━━━ Task inputs ━━━

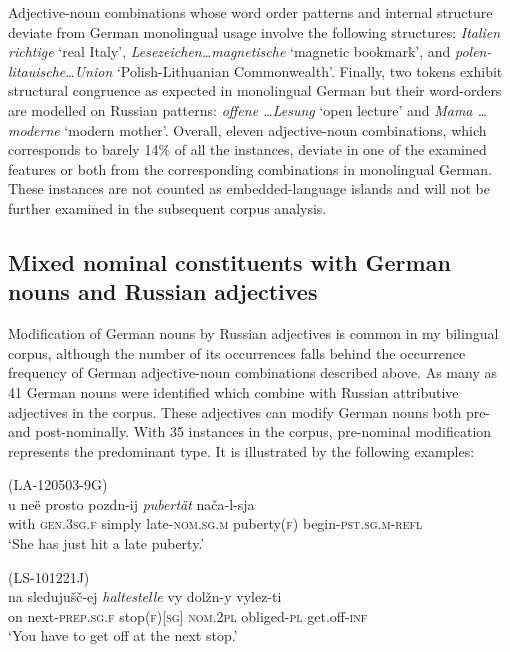 Adjective-noun combinations whose word order patterns and internal structure deviate from German monolingual usage involve the following structures: \textit{Italien richtige} `real Italy', \textit{Lesezeichen\dots magnetische} `magnetic bookmark', and \textit{polen-litauische}\dots \textit{Union} `Polish-Lithuanian Commonwealth'. Finally, two tokens exhibit structural congruence as expected in monolingual German but their word-orders are modelled on Russian patterns: \textit{offene \dots Lesung} `open lecture' and \textit{Mama \dots moderne} `modern mother'. Overall, eleven adjective-noun combinations, which corresponds to barely 14\% of all the instances, deviate in one of the examined features or both from the corresponding combinations in monolingual German. These instances are not counted as embedded-language islands and will not be further examined in the subsequent corpus analysis. 

\subsection{Mixed nominal constituents with German nouns and Russian adjectives}

Modification of German nouns by Russian adjectives is common in my bilingual corpus, although the number of its occurrences falls behind the occurrence frequency of German adjective-noun combinations described above. As many as 41 German nouns were identified which combine with Russian attributive adjectives in the corpus. These adjectives can modify German nouns both pre- and post-nominally. With 35 instances in the corpus, pre-nominal modification represents the predominant type. It is illustrated by the following examples:

\ea 
\label{ex:4:37}
(LA-120503-9G)\\
    \gll u neë prosto pozdn-ij \textit{pubertät}  nača-l-sja\\
    with	\textsc{gen.3sg.f} 	simply late-\textsc{nom.sg.m}  puberty(\textsc{f})  begin-\textsc{pst.sg.m-refl}\\
\glt `She has just hit a late puberty.'
\z

\ea 
\label{ex:4:38}
(LS-101221J)\\
    \gll na sledujušč-ej \textit{haltestelle}  vy dolžn-y vylez-ti\\
    on	next-\textsc{prep.sg.f} 	stop\textsc{(f)[sg]}	 \textsc{nom.2pl} 	obliged-\textsc{pl} get.off-\textsc{inf}\\
\glt `You have to get off at the next stop.'
\z

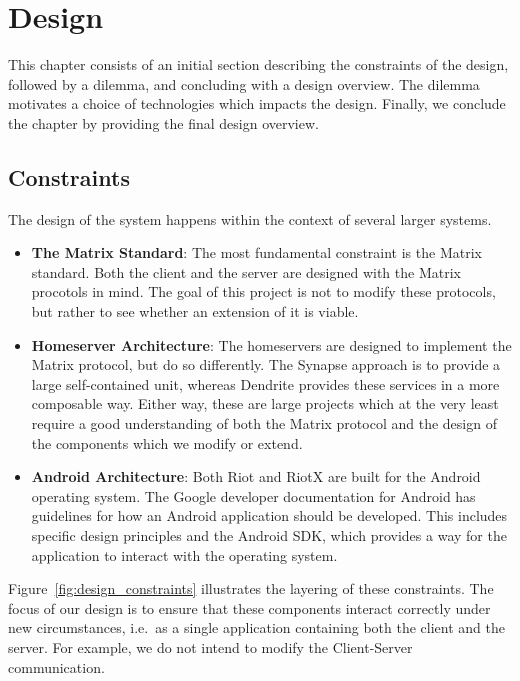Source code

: \chapter{Design}
This chapter consists of an initial section describing the constraints of the design, followed by a dilemma, and concluding with a design overview.
The dilemma motivates a choice of technologies which impacts the design.
Finally, we conclude the chapter by providing the final design overview.

\section{Constraints}
The design of the system happens within the context of several larger systems.
\begin{itemize}
	\item{
	      \textbf{The Matrix Standard}:
	      The most fundamental constraint is the Matrix standard.
	      Both the client and the server are designed with the Matrix procotols in mind.
	      The goal of this project is not to modify these protocols, but rather to see whether an extension of it is viable.
	      }
	\item{
	      \textbf{Homeserver Architecture}:
	      The homeservers are designed to implement the Matrix protocol, but do so differently.
	      The Synapse approach is to provide a large self-contained unit, whereas Dendrite provides these services in a more composable way.
	      Either way, these are large projects which at the very least require a good understanding of both the Matrix protocol and the design of the components which we modify or extend.
	      }
	\item{
	      \textbf{Android Architecture}:
	      Both Riot and RiotX are built for the Android operating system.
	      The Google developer documentation for Android has guidelines for how an Android application should be developed.
	      This includes specific design principles and the Android \ac{SDK}, which provides a way for the application to interact with the operating system.
	      }
\end{itemize}

Figure~\ref{fig:design_constraints} illustrates the layering of these constraints.
The focus of our design is to ensure that these components interact correctly under new circumstances, i.e.~as a single application containing both the client and the server.
For example, we do not intend to modify the Client-Server communication.

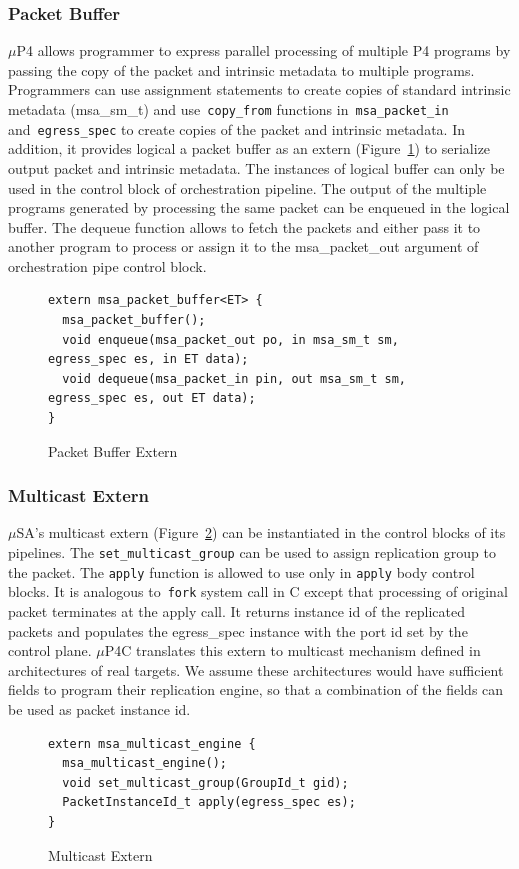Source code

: \documentclass[10pt,sigconf,letterpaper,anonymous]{acmart}
\begin{document}
\subsubsection{Packet Buffer}
$\mu$P4 allows programmer to express parallel processing of multiple P4 programs by passing the copy of the packet and intrinsic metadata to multiple programs.
Programmers can use assignment statements to create copies of standard intrinsic metadata (msa\_sm\_t) and use~\texttt{copy\_from} functions in~\texttt{msa\_packet\_in} and~\texttt{egress\_spec} to create copies of the packet and intrinsic metadata.
In addition, it provides logical a packet buffer as an extern (Figure~\ref{fig:msa-packet-buffer-extern}) to serialize output packet and intrinsic metadata.
The instances of logical buffer can only be used in the control block of orchestration pipeline.
The output of the multiple programs generated by processing the same packet can be enqueued in the logical buffer.
The dequeue function allows to fetch the packets and either pass it to another program to process or assign it to the msa\_packet\_out argument of orchestration pipe control block.
\begin{figure}[!h]
\begin{lstlisting}[frame=none]
extern msa_packet_buffer<ET> {
  msa_packet_buffer();
  void enqueue(msa_packet_out po, in msa_sm_t sm, egress_spec es, in ET data);
  void dequeue(msa_packet_in pin, out msa_sm_t sm, egress_spec es, out ET data); 
}
\end{lstlisting}
\caption{Packet Buffer Extern}
\label{fig:msa-packet-buffer-extern}
\end{figure}

\subsubsection{Multicast Extern}
$\mu$SA's multicast extern (Figure~\ref{fig:msa-multicast-extern}) can be instantiated in the control blocks of its pipelines.
The \texttt{set\_multicast\_group} can be used to assign replication group to the packet. 
The \texttt{apply} function is allowed to use only in \texttt{apply} body control blocks. 
It is analogous to~\texttt{fork} system call in C except that processing of original packet terminates at the apply call.
It returns instance id of the replicated packets and populates the egress\_spec instance with the port id set by the control plane.
$\mu$P4C translates this extern to multicast mechanism defined in architectures of real targets.
We assume these architectures would have sufficient fields to program their replication engine, so that a combination of the fields can be used as packet instance id.
\begin{figure}[!h]
\begin{lstlisting}[frame=none]
extern msa_multicast_engine {
  msa_multicast_engine();
  void set_multicast_group(GroupId_t gid);
  PacketInstanceId_t apply(egress_spec es);
}
\end{lstlisting}
\caption{Multicast Extern}
\label{fig:msa-multicast-extern}
\end{figure}
\end{document}
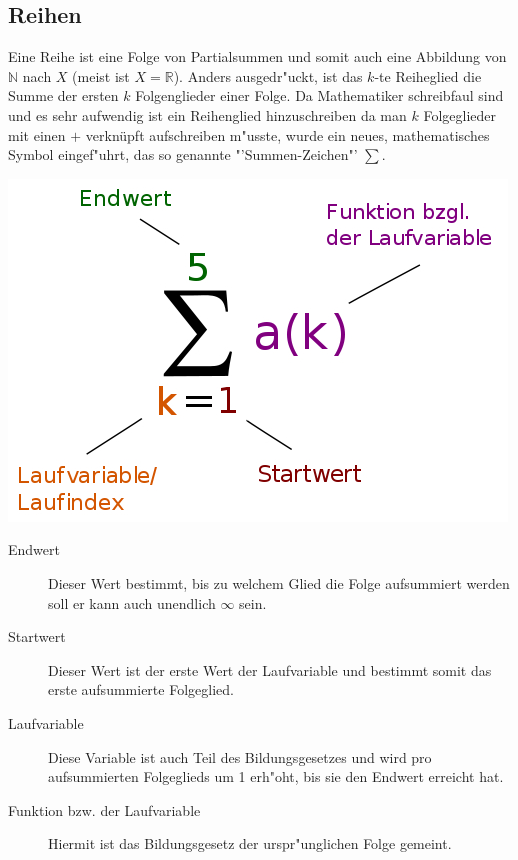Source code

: \subsection{Reihen}
Eine Reihe ist eine Folge von Partialsummen und somit auch eine Abbildung von $\mathbb{N}$ nach $X$ (meist ist $X = \mathbb{R}$). Anders ausgedr"uckt, ist das $k$-te Reiheglied die Summe der ersten $k$ Folgenglieder einer Folge. Da Mathematiker schreibfaul sind und es sehr aufwendig ist ein Reihenglied hinzuschreiben da man $k$ Folgeglieder mit einen $+$ verknüpft aufschreiben m"usste, wurde ein neues, mathematisches Symbol eingef"uhrt, das so genannte "'Summen-Zeichen"' $\sum$.
\begin{minipage}{7 cm}
\includegraphics[width = 7 cm]{pictures/summe}
\begin{description}
\item[Endwert] Dieser Wert bestimmt, bis zu welchem Glied die Folge aufsummiert werden soll er kann auch unendlich $\infty$ sein.
\end{description}
\end{minipage}
\begin{minipage}{7 cm}
\begin{description}
\item[Startwert] Dieser Wert ist der erste Wert der Laufvariable und bestimmt somit das erste aufsummierte Folgeglied.
\item[Laufvariable] Diese Variable ist auch Teil des Bildungsgesetzes und wird pro aufsummierten Folgeglieds um 1 erh"oht, bis sie den Endwert erreicht hat.
\item[Funktion bzw. der Laufvariable] Hiermit ist das Bildungsgesetz der urspr"unglichen Folge gemeint.
\end{description}
\end{minipage}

━━━

The answer is each line in which the word "subsubsection" occurs, copied from the material above.

\subsubsection{Packet Buffer}
\subsubsection{Multicast Extern}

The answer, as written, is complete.